Problem to solve: Among the lines below, count those containing the word "super". Give the number only.

The records:
····················
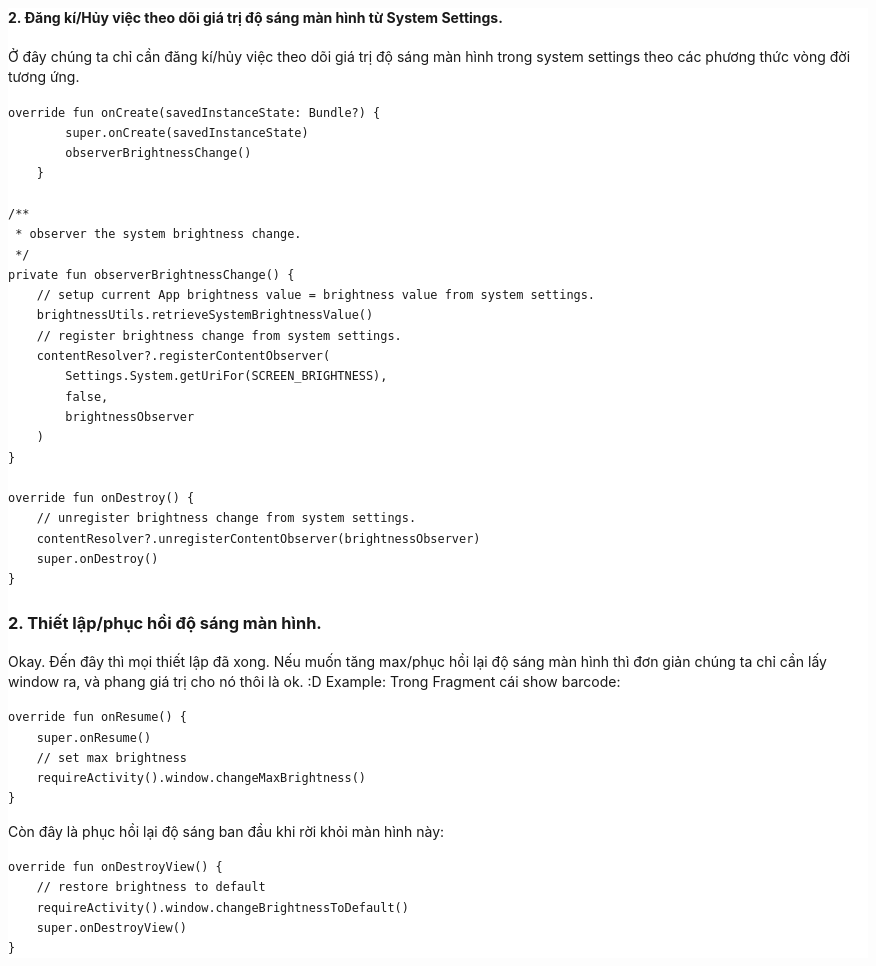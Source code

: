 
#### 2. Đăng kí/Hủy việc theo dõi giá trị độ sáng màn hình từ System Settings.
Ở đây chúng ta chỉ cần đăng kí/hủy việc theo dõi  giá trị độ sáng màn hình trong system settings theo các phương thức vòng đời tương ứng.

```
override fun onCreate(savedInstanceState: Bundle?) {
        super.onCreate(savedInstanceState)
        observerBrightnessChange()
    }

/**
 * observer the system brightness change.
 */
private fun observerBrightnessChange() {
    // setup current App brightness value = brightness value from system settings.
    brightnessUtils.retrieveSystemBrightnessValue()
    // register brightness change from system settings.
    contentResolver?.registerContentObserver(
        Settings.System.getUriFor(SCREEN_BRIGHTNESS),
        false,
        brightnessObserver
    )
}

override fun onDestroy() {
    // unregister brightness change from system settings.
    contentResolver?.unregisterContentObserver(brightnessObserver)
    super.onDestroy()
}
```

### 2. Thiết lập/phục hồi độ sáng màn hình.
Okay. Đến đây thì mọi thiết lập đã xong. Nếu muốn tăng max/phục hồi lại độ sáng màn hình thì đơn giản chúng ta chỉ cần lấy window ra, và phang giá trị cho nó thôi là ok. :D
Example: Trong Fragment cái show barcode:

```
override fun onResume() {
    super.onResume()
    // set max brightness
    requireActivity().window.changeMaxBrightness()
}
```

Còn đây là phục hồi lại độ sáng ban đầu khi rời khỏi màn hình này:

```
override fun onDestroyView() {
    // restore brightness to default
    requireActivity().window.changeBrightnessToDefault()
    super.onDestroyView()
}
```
····················
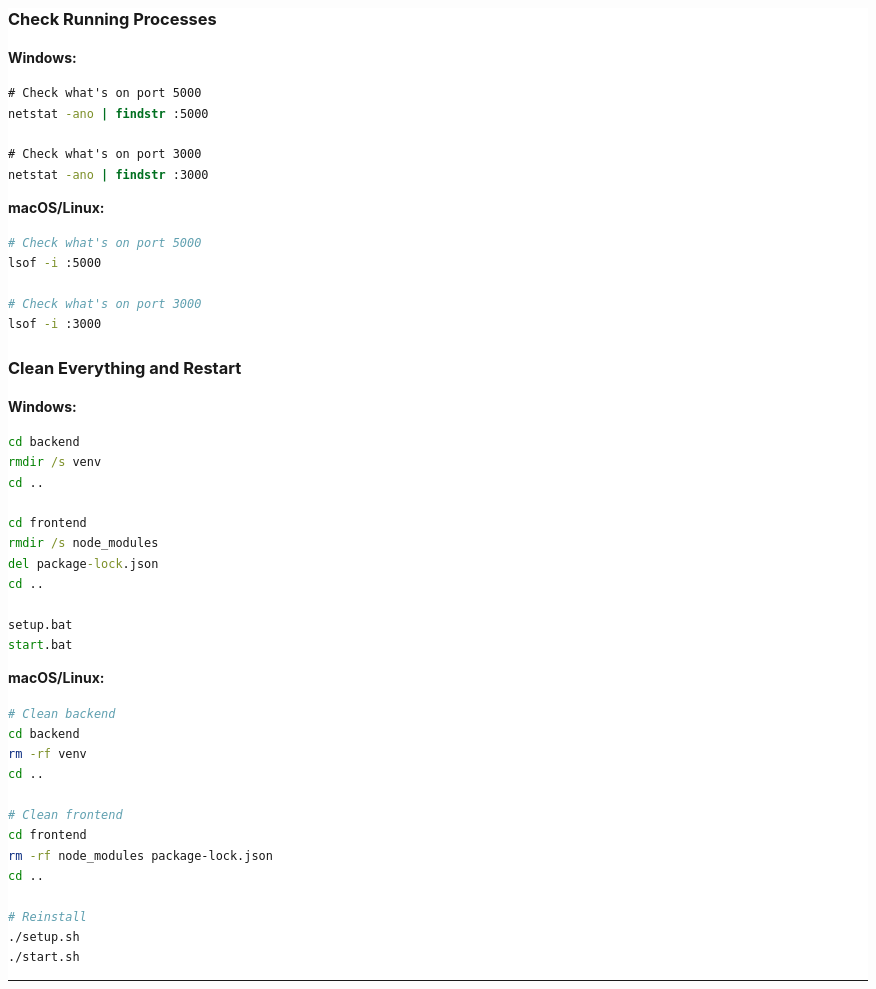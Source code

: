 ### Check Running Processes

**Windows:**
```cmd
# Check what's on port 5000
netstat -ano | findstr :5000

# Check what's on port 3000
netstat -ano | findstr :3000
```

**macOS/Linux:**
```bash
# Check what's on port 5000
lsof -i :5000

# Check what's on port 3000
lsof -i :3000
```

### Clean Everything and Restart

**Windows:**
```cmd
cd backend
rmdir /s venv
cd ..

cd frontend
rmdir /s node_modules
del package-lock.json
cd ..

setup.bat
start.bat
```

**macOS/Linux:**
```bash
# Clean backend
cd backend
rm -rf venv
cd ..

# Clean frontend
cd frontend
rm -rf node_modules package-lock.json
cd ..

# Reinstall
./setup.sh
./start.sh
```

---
····················
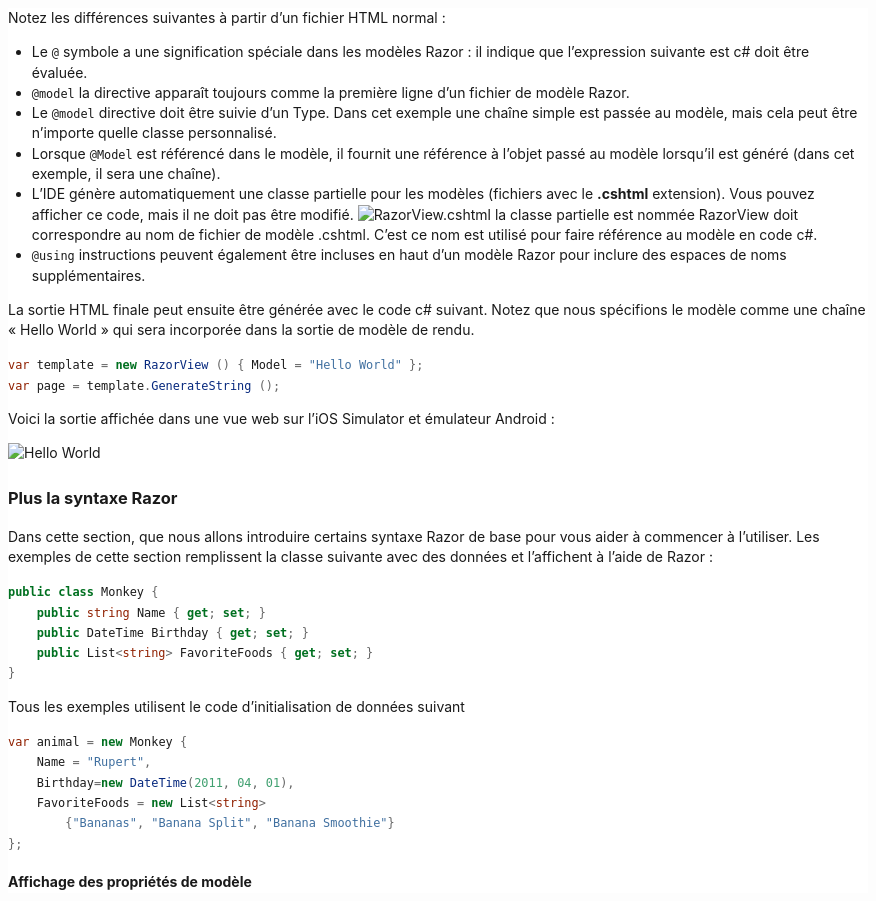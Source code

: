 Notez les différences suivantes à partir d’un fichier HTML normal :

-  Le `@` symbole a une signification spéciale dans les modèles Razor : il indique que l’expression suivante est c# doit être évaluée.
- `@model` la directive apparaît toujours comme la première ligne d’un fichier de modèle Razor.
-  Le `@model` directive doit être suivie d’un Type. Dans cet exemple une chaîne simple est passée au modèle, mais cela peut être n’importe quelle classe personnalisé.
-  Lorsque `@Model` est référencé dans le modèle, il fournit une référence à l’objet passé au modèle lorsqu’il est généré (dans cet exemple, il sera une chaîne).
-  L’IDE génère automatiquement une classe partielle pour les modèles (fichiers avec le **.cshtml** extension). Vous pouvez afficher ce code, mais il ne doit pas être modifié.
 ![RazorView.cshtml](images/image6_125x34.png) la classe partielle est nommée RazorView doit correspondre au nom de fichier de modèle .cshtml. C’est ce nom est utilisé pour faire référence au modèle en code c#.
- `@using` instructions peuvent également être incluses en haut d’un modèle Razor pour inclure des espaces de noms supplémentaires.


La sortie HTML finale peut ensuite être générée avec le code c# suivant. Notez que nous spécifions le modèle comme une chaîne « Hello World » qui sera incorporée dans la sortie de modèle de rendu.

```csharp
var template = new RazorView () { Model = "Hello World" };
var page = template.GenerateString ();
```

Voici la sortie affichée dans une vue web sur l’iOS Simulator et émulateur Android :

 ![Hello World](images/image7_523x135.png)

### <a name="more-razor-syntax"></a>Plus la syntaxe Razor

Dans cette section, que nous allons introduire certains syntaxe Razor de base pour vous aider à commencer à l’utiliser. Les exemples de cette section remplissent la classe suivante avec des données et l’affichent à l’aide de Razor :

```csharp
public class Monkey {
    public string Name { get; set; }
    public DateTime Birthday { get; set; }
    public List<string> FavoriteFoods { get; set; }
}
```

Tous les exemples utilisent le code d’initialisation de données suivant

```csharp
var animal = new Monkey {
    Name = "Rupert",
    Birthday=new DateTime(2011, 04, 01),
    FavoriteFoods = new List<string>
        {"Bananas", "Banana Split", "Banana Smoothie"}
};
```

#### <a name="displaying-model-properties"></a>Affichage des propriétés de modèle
····················
Response area: 4